#### MATERIALS PROVIDED
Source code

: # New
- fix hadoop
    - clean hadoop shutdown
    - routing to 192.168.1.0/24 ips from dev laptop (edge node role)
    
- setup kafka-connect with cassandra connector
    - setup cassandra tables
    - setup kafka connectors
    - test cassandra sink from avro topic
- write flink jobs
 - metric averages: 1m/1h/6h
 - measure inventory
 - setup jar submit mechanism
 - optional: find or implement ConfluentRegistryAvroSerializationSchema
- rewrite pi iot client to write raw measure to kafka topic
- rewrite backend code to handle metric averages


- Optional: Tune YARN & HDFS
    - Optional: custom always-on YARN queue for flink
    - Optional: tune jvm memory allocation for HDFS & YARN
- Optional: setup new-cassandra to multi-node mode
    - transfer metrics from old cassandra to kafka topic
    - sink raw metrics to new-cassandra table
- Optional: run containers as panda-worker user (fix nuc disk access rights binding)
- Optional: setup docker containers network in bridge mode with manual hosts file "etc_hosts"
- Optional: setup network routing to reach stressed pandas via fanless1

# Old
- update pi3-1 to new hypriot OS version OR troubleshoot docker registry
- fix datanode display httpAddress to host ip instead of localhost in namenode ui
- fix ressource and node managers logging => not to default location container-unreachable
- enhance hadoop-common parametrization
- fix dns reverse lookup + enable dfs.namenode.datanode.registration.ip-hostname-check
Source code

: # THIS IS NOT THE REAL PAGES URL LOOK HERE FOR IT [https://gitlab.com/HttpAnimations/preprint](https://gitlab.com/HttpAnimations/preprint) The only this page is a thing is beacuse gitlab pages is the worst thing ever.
########
**TASK**
All of the records above are to be repeated exactly.

**RESPONSE TO THIS TASK**
Source code

: # New
- fix hadoop
    - clean hadoop shutdown
    - routing to 192.168.1.0/24 ips from dev laptop (edge node role)
    
- setup kafka-connect with cassandra connector
    - setup cassandra tables
    - setup kafka connectors
    - test cassandra sink from avro topic
- write flink jobs
 - metric averages: 1m/1h/6h
 - measure inventory
 - setup jar submit mechanism
 - optional: find or implement ConfluentRegistryAvroSerializationSchema
- rewrite pi iot client to write raw measure to kafka topic
- rewrite backend code to handle metric averages


- Optional: Tune YARN & HDFS
    - Optional: custom always-on YARN queue for flink
    - Optional: tune jvm memory allocation for HDFS & YARN
- Optional: setup new-cassandra to multi-node mode
    - transfer metrics from old cassandra to kafka topic
    - sink raw metrics to new-cassandra table
- Optional: run containers as panda-worker user (fix nuc disk access rights binding)
- Optional: setup docker containers network in bridge mode with manual hosts file "etc_hosts"
- Optional: setup network routing to reach stressed pandas via fanless1

# Old
- update pi3-1 to new hypriot OS version OR troubleshoot docker registry
- fix datanode display httpAddress to host ip instead of localhost in namenode ui
- fix ressource and node managers logging => not to default location container-unreachable
- enhance hadoop-common parametrization
- fix dns reverse lookup + enable dfs.namenode.datanode.registration.ip-hostname-check
Source code

: # THIS IS NOT THE REAL PAGES URL LOOK HERE FOR IT [https://gitlab.com/HttpAnimations/preprint](https://gitlab.com/HttpAnimations/preprint) The only this page is a thing is beacuse gitlab pages is the worst thing ever.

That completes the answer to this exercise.